ESMA urges Commission to adopt revised frontloading window

The European Securities and Markets Authority has proposed a new frontloading obligation window to the European Commission and is seeking urgent feedback.

The European Securities and Markets Authority (ESMA) has proposed a new frontloading obligation window to the European Commission and is seeking urgent feedback.

In the letter to the commissioner for internal market and services Michel Barnier, ESMA said the frontloading requirement, which took effect after the first central counterparty (CCP) received regulatory approval in March – may introduce “significant uncertainties” in the market. 

“Those consequences are legal, operational and financial,” with market participants possibly not hedging to avoid the consequences of the frontloading effect.

The frontloading obligation means eligible swaps entered into after March 18 may also need to be clearing once clearing rules kick-in, expected in early 2015. This has made it difficult for clearing members to price OTC derivatives contracts. 

ESMA has met with the European Commission and Members of the European Parliament to discuss the issue last month.

In the letter sent today, ESMA chairman Steven Maijoor said the pan-European regulator is looking at interpreting the clearing rules in a way that means frontloading may only apply to contacts entered during a window it refers to as ‘period B’ – between when technical standards take effect and the date of a clearing obligation application.

According to ESMA, the new frontloading window would allow market participants to have legal certainty on which contracts are subject to clearing, the day it takes effect and which CCPs can clear those classes.

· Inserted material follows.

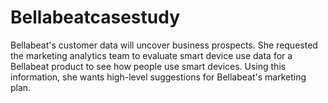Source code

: # Bellabeatcasestudy
Bellabeat's customer data will uncover business prospects. She requested the marketing analytics team to evaluate smart device use data for a Bellabeat product to see how people use smart devices. Using this information, she wants high-level suggestions for Bellabeat's marketing plan.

“This means that contracts concluded in period B may be subject to frontloading under some conditions, depending on the way the remaining maturity of contract is framed,” it said.

ESMA would outline possible solutions in a public consultation paper, it said. Following the approval of first CCP, ESMA has up to six months to conduct a public consultation on clearing and submit draft technical standards to the European Commission for approval. The European Parliament and Council will then need to pass the clearing mandate.

ESMA has approved four CCPs so far, including Nasdaq OMX Clearing, EuroCCP, KDPW_CCP and Eurex Clearing.